Platform: OJS 3.1.2.4
Plugin: Lucene/Solr Plugin (release 1.1.0.0)
Solr server: version 8.11.2 (embedded)
Jetty: 9.4.44.v20210927
Testing Lucene plugin on large OJS installation:
- 80% of journals (188596 articles) indexed successfully
- 20% of journals fail with similar error
An error occurred while indexing: Processed 27 out of a batch of 200
Inspected a number of articles on which it fails, and most contain straight-forward content, no unusual characters, yet it fails because of Illegal character ((CTRL-CHAR, code 4)) at [row,col {unknown-source}]: [276,158146]

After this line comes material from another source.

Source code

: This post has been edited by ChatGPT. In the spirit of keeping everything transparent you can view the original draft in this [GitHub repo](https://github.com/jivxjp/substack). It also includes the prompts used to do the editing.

. It appears this failure might occur in the indexing of the galley file (pdf)?
Any ideas how to troubleshoot/fix this problem would be greatly appreciated.
Below is an example of the failure extracted from solr.log (some journal-specific content redacted, replaced with descriptive text):
o.a.s.h.d.XPathEntityProcessor Parsing failed for xml, url:null rows processed:180 last row: {
journal_id=336,
etl_journalTitleList_locales=[en_US],
loadAction=[replace],
etl_authorList=[...........author names containing no unusual characters............],
etl_titleList=[......title containing no unusual characters...........],
etl_titleList_sortOnly=[false],
etl_abstractList_locales=[en_US],
submission_id=47515,
etl_galley_xml=<galleyList><galley locale="en_US" fileName="......................................./article/download/xxxxx/xxxxx"/></galleyList>,
$forEach=/articleList/article,
section_id=336,
inst_id=localhost,
etl_journalTitleList_sortOnly=[false],
etl_journalTitleList=[...........journal title containing no unusual characters............],
etl_abstractList=[.......abstract containing no unusual characters...........],
issuePublicationDate_dtsort=2009-11-05T15:40:45Z,
etl_titleList_locales=[en_US]} => java.lang.RuntimeException: com.ctc.wstx.exc.WstxUnexpectedCharException:
Illegal character ((CTRL-CHAR, code 4))
at [row, col {unknown-source}]: [276,158146]
java.lang.RuntimeException: com.ctc.wstx.exc.WstxUnexpectedCharException: Illegal character ((CTRL-CHAR, code 4))
at [row, col {unknown-source}]: [276,158146] at org.apache.solr.handler.dataimport.XPathRecordReader.streamRecords(XPathRecordReader.java:183) ~[?:?]
.................